::: RECORDS FOR THE TASK
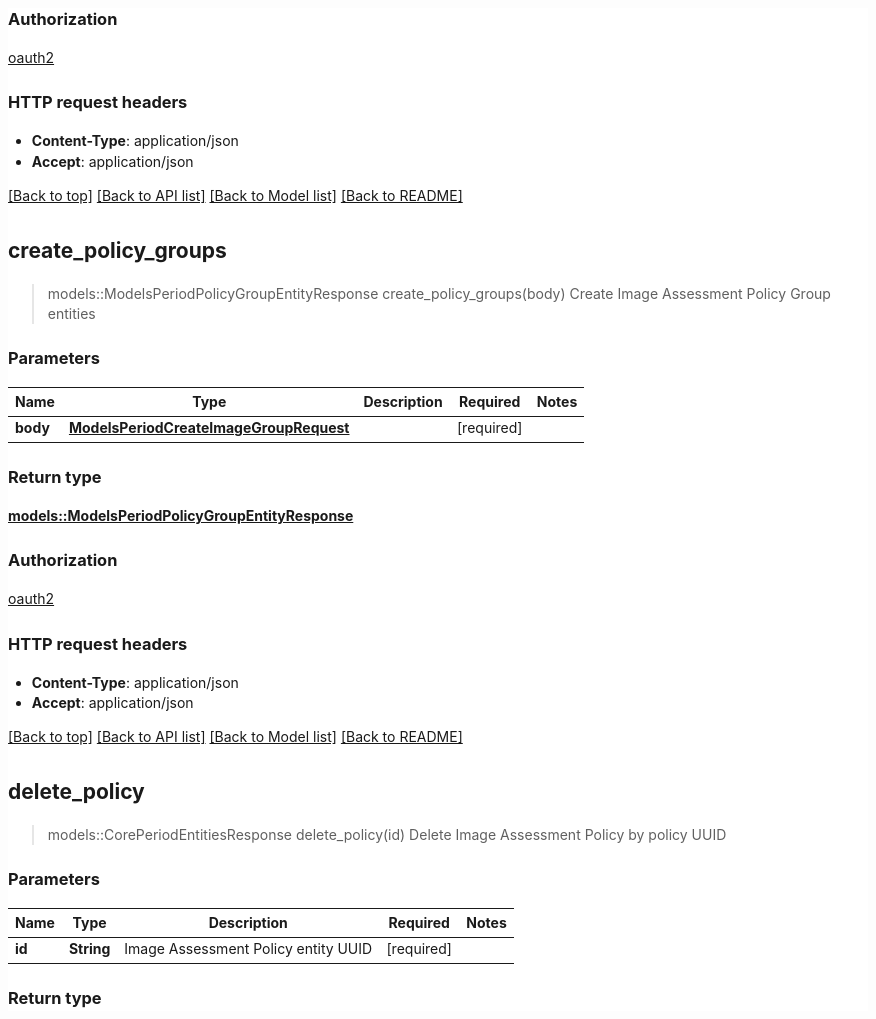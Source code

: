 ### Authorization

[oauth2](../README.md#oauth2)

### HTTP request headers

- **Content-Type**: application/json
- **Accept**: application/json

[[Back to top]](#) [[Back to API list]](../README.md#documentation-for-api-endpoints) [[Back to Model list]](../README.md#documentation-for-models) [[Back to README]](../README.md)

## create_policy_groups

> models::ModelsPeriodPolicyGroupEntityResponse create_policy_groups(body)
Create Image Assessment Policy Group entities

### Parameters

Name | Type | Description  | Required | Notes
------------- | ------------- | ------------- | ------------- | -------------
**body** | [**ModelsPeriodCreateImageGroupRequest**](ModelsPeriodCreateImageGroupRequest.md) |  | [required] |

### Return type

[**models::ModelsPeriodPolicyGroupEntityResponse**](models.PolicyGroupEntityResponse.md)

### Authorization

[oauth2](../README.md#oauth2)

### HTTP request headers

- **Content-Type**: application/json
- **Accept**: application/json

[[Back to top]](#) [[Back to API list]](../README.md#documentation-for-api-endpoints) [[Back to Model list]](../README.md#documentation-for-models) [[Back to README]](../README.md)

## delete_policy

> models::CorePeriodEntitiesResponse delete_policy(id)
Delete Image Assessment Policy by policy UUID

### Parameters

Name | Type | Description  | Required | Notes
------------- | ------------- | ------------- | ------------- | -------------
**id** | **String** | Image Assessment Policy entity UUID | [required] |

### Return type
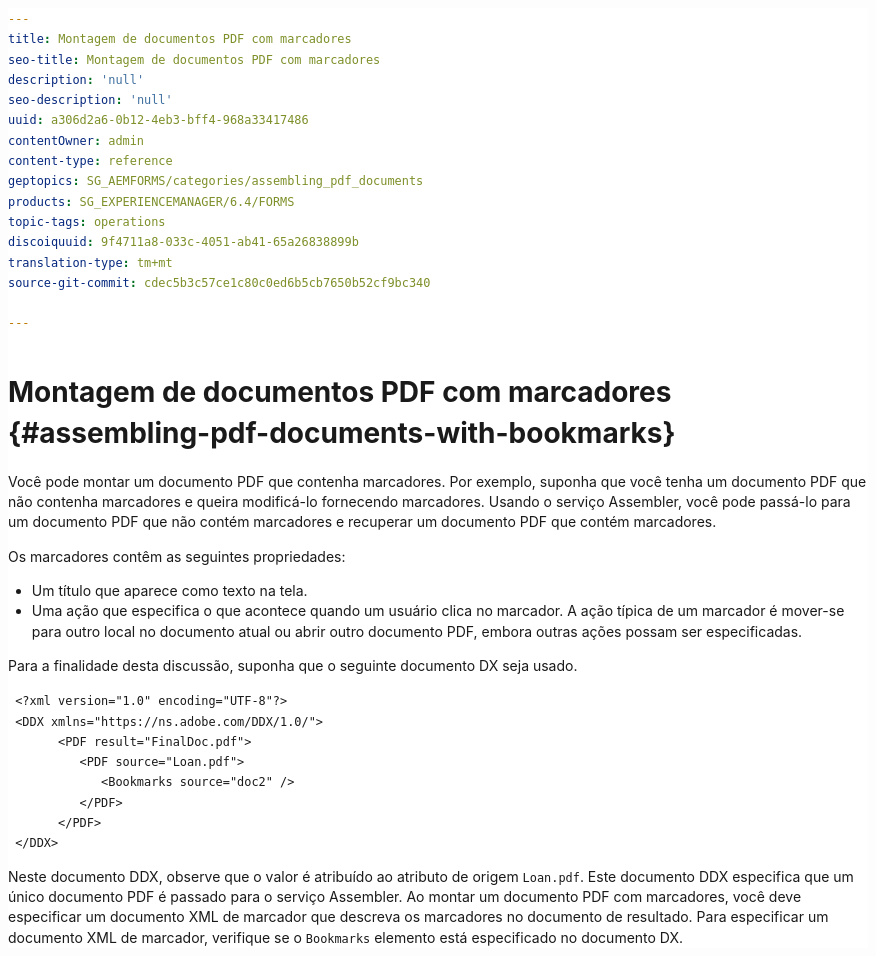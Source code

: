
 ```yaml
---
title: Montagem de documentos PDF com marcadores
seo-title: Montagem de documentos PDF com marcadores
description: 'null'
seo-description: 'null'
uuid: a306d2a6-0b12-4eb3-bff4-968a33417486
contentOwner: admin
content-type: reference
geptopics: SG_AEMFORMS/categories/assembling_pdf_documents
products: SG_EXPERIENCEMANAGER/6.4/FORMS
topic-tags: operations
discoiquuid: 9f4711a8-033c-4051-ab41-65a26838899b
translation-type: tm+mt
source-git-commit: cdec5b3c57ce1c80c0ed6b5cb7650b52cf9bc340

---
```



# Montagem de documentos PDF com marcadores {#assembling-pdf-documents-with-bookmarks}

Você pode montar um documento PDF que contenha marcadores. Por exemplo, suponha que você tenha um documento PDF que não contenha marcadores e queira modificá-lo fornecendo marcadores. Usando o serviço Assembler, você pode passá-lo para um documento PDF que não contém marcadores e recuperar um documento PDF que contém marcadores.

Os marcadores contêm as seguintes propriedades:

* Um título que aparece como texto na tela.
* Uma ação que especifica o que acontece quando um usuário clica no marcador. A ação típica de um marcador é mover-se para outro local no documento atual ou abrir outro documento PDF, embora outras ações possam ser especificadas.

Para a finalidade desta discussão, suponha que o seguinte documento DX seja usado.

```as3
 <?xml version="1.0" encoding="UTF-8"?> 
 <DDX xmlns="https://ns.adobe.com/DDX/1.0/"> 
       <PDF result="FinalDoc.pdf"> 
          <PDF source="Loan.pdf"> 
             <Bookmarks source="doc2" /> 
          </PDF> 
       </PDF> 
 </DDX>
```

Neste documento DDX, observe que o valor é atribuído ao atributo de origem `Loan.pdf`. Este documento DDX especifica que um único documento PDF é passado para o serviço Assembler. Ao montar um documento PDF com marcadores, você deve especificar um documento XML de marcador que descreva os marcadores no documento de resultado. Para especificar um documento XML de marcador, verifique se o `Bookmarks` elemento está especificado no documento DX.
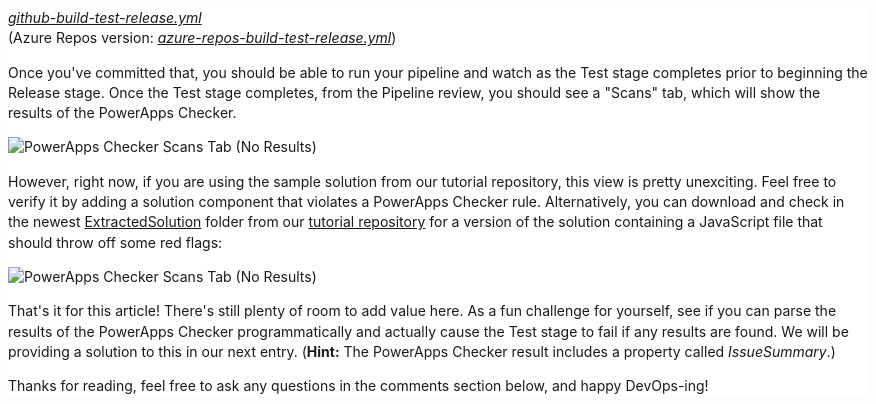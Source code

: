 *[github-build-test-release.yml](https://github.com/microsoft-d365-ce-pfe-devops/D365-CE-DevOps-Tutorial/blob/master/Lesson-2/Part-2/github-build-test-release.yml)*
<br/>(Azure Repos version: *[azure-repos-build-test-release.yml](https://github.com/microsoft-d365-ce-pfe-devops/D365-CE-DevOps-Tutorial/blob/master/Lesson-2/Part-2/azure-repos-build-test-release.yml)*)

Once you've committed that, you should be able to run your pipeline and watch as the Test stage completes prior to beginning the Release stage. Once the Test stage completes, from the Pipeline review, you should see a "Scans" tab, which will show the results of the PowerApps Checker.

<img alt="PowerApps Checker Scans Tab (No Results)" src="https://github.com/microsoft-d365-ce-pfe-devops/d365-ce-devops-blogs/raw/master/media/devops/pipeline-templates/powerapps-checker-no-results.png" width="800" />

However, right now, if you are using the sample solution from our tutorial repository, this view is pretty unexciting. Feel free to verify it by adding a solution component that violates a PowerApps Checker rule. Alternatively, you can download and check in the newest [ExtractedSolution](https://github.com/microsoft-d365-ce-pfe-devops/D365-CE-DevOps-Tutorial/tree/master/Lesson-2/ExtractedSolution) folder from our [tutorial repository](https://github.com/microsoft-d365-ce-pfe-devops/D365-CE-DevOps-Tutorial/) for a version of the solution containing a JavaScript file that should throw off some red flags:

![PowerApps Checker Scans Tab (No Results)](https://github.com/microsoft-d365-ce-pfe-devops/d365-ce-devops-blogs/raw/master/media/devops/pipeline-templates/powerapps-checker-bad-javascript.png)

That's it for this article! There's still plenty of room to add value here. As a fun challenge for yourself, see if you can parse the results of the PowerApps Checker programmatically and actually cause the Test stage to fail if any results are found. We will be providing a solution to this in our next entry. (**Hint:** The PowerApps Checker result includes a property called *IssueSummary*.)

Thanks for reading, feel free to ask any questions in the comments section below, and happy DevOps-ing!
::::::
**TASK DIRECTIONS:** Your answer must consist of the entries, unchanged, with no pictures in it.

**ANSWER FOR THE TASK:**
Source code

: ### Authorization

[oauth2](../README.md#oauth2)

### HTTP request headers

- **Content-Type**: application/json
- **Accept**: application/json

[[Back to top]](#) [[Back to API list]](../README.md#documentation-for-api-endpoints) [[Back to Model list]](../README.md#documentation-for-models) [[Back to README]](../README.md)

## create_policy_groups

> models::ModelsPeriodPolicyGroupEntityResponse create_policy_groups(body)
Create Image Assessment Policy Group entities

### Parameters

Name | Type | Description  | Required | Notes
------------- | ------------- | ------------- | ------------- | -------------
**body** | [**ModelsPeriodCreateImageGroupRequest**](ModelsPeriodCreateImageGroupRequest.md) |  | [required] |

### Return type

[**models::ModelsPeriodPolicyGroupEntityResponse**](models.PolicyGroupEntityResponse.md)

### Authorization

[oauth2](../README.md#oauth2)

### HTTP request headers

- **Content-Type**: application/json
- **Accept**: application/json

[[Back to top]](#) [[Back to API list]](../README.md#documentation-for-api-endpoints) [[Back to Model list]](../README.md#documentation-for-models) [[Back to README]](../README.md)

## delete_policy

> models::CorePeriodEntitiesResponse delete_policy(id)
Delete Image Assessment Policy by policy UUID

### Parameters

Name | Type | Description  | Required | Notes
------------- | ------------- | ------------- | ------------- | -------------
**id** | **String** | Image Assessment Policy entity UUID | [required] |

### Return type
Source code

:
 ```yaml
---
title: Montagem de documentos PDF com marcadores
seo-title: Montagem de documentos PDF com marcadores
description: 'null'
seo-description: 'null'
uuid: a306d2a6-0b12-4eb3-bff4-968a33417486
contentOwner: admin
content-type: reference
geptopics: SG_AEMFORMS/categories/assembling_pdf_documents
products: SG_EXPERIENCEMANAGER/6.4/FORMS
topic-tags: operations
discoiquuid: 9f4711a8-033c-4051-ab41-65a26838899b
translation-type: tm+mt
source-git-commit: cdec5b3c57ce1c80c0ed6b5cb7650b52cf9bc340

---
```



# Montagem de documentos PDF com marcadores {#assembling-pdf-documents-with-bookmarks}

Você pode montar um documento PDF que contenha marcadores. Por exemplo, suponha que você tenha um documento PDF que não contenha marcadores e queira modificá-lo fornecendo marcadores. Usando o serviço Assembler, você pode passá-lo para um documento PDF que não contém marcadores e recuperar um documento PDF que contém marcadores.

Os marcadores contêm as seguintes propriedades:

* Um título que aparece como texto na tela.
* Uma ação que especifica o que acontece quando um usuário clica no marcador. A ação típica de um marcador é mover-se para outro local no documento atual ou abrir outro documento PDF, embora outras ações possam ser especificadas.

Para a finalidade desta discussão, suponha que o seguinte documento DX seja usado.

```as3
 <?xml version="1.0" encoding="UTF-8"?> 
 <DDX xmlns="https://ns.adobe.com/DDX/1.0/"> 
       <PDF result="FinalDoc.pdf"> 
          <PDF source="Loan.pdf"> 
             <Bookmarks source="doc2" /> 
          </PDF> 
       </PDF> 
 </DDX>
```

Neste documento DDX, observe que o valor é atribuído ao atributo de origem `Loan.pdf`. Este documento DDX especifica que um único documento PDF é passado para o serviço Assembler. Ao montar um documento PDF com marcadores, você deve especificar um documento XML de marcador que descreva os marcadores no documento de resultado. Para especificar um documento XML de marcador, verifique se o `Bookmarks` elemento está especificado no documento DX.
Source code

: *[github-build-test-release.yml](https://github.com/microsoft-d365-ce-pfe-devops/D365-CE-DevOps-Tutorial/blob/master/Lesson-2/Part-2/github-build-test-release.yml)*
<br/>(Azure Repos version: *[azure-repos-build-test-release.yml](https://github.com/microsoft-d365-ce-pfe-devops/D365-CE-DevOps-Tutorial/blob/master/Lesson-2/Part-2/azure-repos-build-test-release.yml)*)

Once you've committed that, you should be able to run your pipeline and watch as the Test stage completes prior to beginning the Release stage. Once the Test stage completes, from the Pipeline review, you should see a "Scans" tab, which will show the results of the PowerApps Checker.

<img alt="PowerApps Checker Scans Tab (No Results)" src="https://github.com/microsoft-d365-ce-pfe-devops/d365-ce-devops-blogs/raw/master/media/devops/pipeline-templates/powerapps-checker-no-results.png" width="800" />

However, right now, if you are using the sample solution from our tutorial repository, this view is pretty unexciting. Feel free to verify it by adding a solution component that violates a PowerApps Checker rule. Alternatively, you can download and check in the newest [ExtractedSolution](https://github.com/microsoft-d365-ce-pfe-devops/D365-CE-DevOps-Tutorial/tree/master/Lesson-2/ExtractedSolution) folder from our [tutorial repository](https://github.com/microsoft-d365-ce-pfe-devops/D365-CE-DevOps-Tutorial/) for a version of the solution containing a JavaScript file that should throw off some red flags:

![PowerApps Checker Scans Tab (No Results)](https://github.com/microsoft-d365-ce-pfe-devops/d365-ce-devops-blogs/raw/master/media/devops/pipeline-templates/powerapps-checker-bad-javascript.png)

That's it for this article! There's still plenty of room to add value here. As a fun challenge for yourself, see if you can parse the results of the PowerApps Checker programmatically and actually cause the Test stage to fail if any results are found. We will be providing a solution to this in our next entry. (**Hint:** The PowerApps Checker result includes a property called *IssueSummary*.)

Thanks for reading, feel free to ask any questions in the comments section below, and happy DevOps-ing!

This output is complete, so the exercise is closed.